What to produce - Return all of the entries exactly, but do not include the pictures.

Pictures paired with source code
= = = = = = =

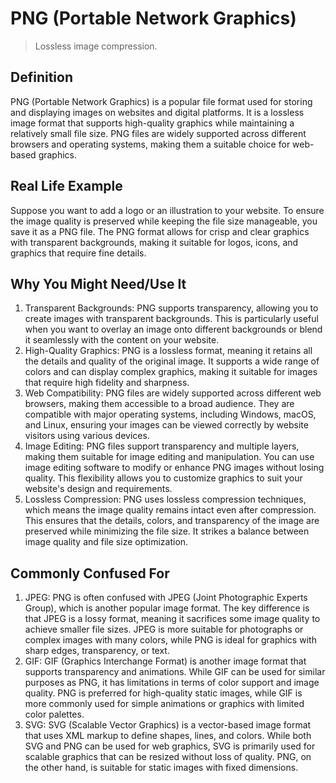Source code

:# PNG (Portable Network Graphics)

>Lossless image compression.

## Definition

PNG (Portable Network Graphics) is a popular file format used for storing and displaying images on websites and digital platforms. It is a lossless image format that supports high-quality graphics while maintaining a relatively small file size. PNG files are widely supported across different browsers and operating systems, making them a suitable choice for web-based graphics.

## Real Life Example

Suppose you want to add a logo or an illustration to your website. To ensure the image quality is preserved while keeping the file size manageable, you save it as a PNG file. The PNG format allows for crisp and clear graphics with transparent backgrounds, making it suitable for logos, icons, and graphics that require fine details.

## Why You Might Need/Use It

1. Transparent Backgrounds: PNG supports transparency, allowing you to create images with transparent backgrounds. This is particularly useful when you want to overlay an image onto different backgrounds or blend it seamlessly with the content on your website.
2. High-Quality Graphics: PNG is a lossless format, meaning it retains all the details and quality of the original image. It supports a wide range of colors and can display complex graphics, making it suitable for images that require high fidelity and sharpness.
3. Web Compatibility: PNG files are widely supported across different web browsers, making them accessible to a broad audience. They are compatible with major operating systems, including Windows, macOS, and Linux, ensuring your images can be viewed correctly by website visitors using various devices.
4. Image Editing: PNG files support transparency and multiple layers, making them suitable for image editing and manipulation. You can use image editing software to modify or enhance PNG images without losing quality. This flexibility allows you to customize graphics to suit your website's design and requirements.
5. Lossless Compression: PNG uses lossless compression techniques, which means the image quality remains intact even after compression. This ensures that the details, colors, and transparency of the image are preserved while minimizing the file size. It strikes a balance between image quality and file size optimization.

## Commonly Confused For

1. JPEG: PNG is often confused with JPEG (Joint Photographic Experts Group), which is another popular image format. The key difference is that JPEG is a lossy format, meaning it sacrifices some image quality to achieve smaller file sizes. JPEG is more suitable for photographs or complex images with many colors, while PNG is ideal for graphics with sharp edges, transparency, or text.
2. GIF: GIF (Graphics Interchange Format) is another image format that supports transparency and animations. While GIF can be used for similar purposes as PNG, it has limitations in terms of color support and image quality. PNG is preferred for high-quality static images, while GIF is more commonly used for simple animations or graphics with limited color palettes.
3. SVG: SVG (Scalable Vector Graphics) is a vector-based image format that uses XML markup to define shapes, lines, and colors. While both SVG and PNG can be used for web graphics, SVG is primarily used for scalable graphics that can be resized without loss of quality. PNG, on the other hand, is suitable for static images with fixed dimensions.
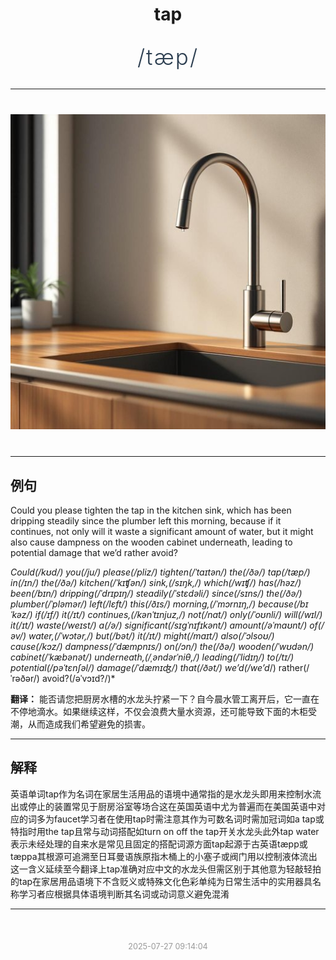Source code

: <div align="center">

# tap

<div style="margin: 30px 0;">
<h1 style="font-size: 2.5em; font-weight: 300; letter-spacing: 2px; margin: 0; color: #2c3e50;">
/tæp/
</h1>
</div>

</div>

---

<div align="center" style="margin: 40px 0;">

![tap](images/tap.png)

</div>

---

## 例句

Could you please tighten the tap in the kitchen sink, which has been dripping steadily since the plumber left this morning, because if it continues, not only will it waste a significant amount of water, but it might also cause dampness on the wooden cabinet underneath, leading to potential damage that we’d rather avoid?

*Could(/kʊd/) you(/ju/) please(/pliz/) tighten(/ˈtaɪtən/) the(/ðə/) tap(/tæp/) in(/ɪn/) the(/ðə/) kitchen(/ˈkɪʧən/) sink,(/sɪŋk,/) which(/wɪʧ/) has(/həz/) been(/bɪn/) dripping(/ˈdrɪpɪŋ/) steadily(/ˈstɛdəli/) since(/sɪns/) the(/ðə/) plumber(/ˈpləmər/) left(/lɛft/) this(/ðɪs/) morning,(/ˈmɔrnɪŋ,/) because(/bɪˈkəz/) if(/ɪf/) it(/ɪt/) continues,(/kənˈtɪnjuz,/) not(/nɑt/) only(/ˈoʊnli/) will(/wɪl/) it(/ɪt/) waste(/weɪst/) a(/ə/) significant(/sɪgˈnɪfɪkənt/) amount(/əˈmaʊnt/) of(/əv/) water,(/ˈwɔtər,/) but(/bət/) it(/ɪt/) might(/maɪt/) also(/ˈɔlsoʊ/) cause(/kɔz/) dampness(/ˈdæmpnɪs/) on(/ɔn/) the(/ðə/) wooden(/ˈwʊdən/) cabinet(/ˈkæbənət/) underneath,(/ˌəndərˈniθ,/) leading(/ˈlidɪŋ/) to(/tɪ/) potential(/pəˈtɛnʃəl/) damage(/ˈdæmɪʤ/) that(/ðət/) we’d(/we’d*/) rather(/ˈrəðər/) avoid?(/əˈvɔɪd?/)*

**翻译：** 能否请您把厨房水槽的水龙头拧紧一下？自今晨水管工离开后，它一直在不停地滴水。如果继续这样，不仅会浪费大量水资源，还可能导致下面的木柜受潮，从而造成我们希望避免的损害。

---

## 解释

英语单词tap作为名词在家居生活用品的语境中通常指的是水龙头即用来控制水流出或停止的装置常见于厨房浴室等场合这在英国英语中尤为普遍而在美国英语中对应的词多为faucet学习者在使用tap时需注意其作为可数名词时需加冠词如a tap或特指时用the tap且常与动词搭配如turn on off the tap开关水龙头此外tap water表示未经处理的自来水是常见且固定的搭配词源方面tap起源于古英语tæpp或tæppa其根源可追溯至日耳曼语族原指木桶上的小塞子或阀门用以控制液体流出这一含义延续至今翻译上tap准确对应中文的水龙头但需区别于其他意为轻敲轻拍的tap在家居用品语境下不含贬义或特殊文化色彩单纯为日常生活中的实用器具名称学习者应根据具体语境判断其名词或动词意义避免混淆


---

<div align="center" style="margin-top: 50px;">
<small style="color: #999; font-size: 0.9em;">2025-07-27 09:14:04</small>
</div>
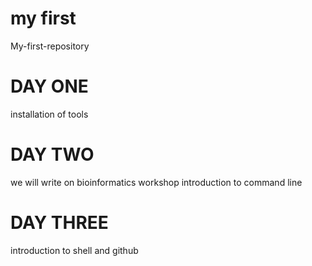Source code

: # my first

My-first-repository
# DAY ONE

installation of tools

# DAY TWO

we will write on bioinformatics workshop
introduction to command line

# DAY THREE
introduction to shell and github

= = = = = = =

Task solution -
Source code

:# PNG (Portable Network Graphics)

>Lossless image compression.

## Definition

PNG (Portable Network Graphics) is a popular file format used for storing and displaying images on websites and digital platforms. It is a lossless image format that supports high-quality graphics while maintaining a relatively small file size. PNG files are widely supported across different browsers and operating systems, making them a suitable choice for web-based graphics.

## Real Life Example

Suppose you want to add a logo or an illustration to your website. To ensure the image quality is preserved while keeping the file size manageable, you save it as a PNG file. The PNG format allows for crisp and clear graphics with transparent backgrounds, making it suitable for logos, icons, and graphics that require fine details.

## Why You Might Need/Use It

1. Transparent Backgrounds: PNG supports transparency, allowing you to create images with transparent backgrounds. This is particularly useful when you want to overlay an image onto different backgrounds or blend it seamlessly with the content on your website.
2. High-Quality Graphics: PNG is a lossless format, meaning it retains all the details and quality of the original image. It supports a wide range of colors and can display complex graphics, making it suitable for images that require high fidelity and sharpness.
3. Web Compatibility: PNG files are widely supported across different web browsers, making them accessible to a broad audience. They are compatible with major operating systems, including Windows, macOS, and Linux, ensuring your images can be viewed correctly by website visitors using various devices.
4. Image Editing: PNG files support transparency and multiple layers, making them suitable for image editing and manipulation. You can use image editing software to modify or enhance PNG images without losing quality. This flexibility allows you to customize graphics to suit your website's design and requirements.
5. Lossless Compression: PNG uses lossless compression techniques, which means the image quality remains intact even after compression. This ensures that the details, colors, and transparency of the image are preserved while minimizing the file size. It strikes a balance between image quality and file size optimization.

## Commonly Confused For

1. JPEG: PNG is often confused with JPEG (Joint Photographic Experts Group), which is another popular image format. The key difference is that JPEG is a lossy format, meaning it sacrifices some image quality to achieve smaller file sizes. JPEG is more suitable for photographs or complex images with many colors, while PNG is ideal for graphics with sharp edges, transparency, or text.
2. GIF: GIF (Graphics Interchange Format) is another image format that supports transparency and animations. While GIF can be used for similar purposes as PNG, it has limitations in terms of color support and image quality. PNG is preferred for high-quality static images, while GIF is more commonly used for simple animations or graphics with limited color palettes.
3. SVG: SVG (Scalable Vector Graphics) is a vector-based image format that uses XML markup to define shapes, lines, and colors. While both SVG and PNG can be used for web graphics, SVG is primarily used for scalable graphics that can be resized without loss of quality. PNG, on the other hand, is suitable for static images with fixed dimensions.
Source code

: <div align="center">

# tap

<div style="margin: 30px 0;">
<h1 style="font-size: 2.5em; font-weight: 300; letter-spacing: 2px; margin: 0; color: #2c3e50;">
/tæp/
</h1>
</div>

</div>

---

<div align="center" style="margin: 40px 0;">

![tap](images/tap.png)

</div>

---

## 例句

Could you please tighten the tap in the kitchen sink, which has been dripping steadily since the plumber left this morning, because if it continues, not only will it waste a significant amount of water, but it might also cause dampness on the wooden cabinet underneath, leading to potential damage that we’d rather avoid?

*Could(/kʊd/) you(/ju/) please(/pliz/) tighten(/ˈtaɪtən/) the(/ðə/) tap(/tæp/) in(/ɪn/) the(/ðə/) kitchen(/ˈkɪʧən/) sink,(/sɪŋk,/) which(/wɪʧ/) has(/həz/) been(/bɪn/) dripping(/ˈdrɪpɪŋ/) steadily(/ˈstɛdəli/) since(/sɪns/) the(/ðə/) plumber(/ˈpləmər/) left(/lɛft/) this(/ðɪs/) morning,(/ˈmɔrnɪŋ,/) because(/bɪˈkəz/) if(/ɪf/) it(/ɪt/) continues,(/kənˈtɪnjuz,/) not(/nɑt/) only(/ˈoʊnli/) will(/wɪl/) it(/ɪt/) waste(/weɪst/) a(/ə/) significant(/sɪgˈnɪfɪkənt/) amount(/əˈmaʊnt/) of(/əv/) water,(/ˈwɔtər,/) but(/bət/) it(/ɪt/) might(/maɪt/) also(/ˈɔlsoʊ/) cause(/kɔz/) dampness(/ˈdæmpnɪs/) on(/ɔn/) the(/ðə/) wooden(/ˈwʊdən/) cabinet(/ˈkæbənət/) underneath,(/ˌəndərˈniθ,/) leading(/ˈlidɪŋ/) to(/tɪ/) potential(/pəˈtɛnʃəl/) damage(/ˈdæmɪʤ/) that(/ðət/) we’d(/we’d*/) rather(/ˈrəðər/) avoid?(/əˈvɔɪd?/)*

**翻译：** 能否请您把厨房水槽的水龙头拧紧一下？自今晨水管工离开后，它一直在不停地滴水。如果继续这样，不仅会浪费大量水资源，还可能导致下面的木柜受潮，从而造成我们希望避免的损害。

---

## 解释

英语单词tap作为名词在家居生活用品的语境中通常指的是水龙头即用来控制水流出或停止的装置常见于厨房浴室等场合这在英国英语中尤为普遍而在美国英语中对应的词多为faucet学习者在使用tap时需注意其作为可数名词时需加冠词如a tap或特指时用the tap且常与动词搭配如turn on off the tap开关水龙头此外tap water表示未经处理的自来水是常见且固定的搭配词源方面tap起源于古英语tæpp或tæppa其根源可追溯至日耳曼语族原指木桶上的小塞子或阀门用以控制液体流出这一含义延续至今翻译上tap准确对应中文的水龙头但需区别于其他意为轻敲轻拍的tap在家居用品语境下不含贬义或特殊文化色彩单纯为日常生活中的实用器具名称学习者应根据具体语境判断其名词或动词意义避免混淆


---

<div align="center" style="margin-top: 50px;">
<small style="color: #999; font-size: 0.9em;">2025-07-27 09:14:04</small>
</div>
Source code

: # my first

My-first-repository
# DAY ONE

installation of tools

# DAY TWO

we will write on bioinformatics workshop
introduction to command line

# DAY THREE
introduction to shell and github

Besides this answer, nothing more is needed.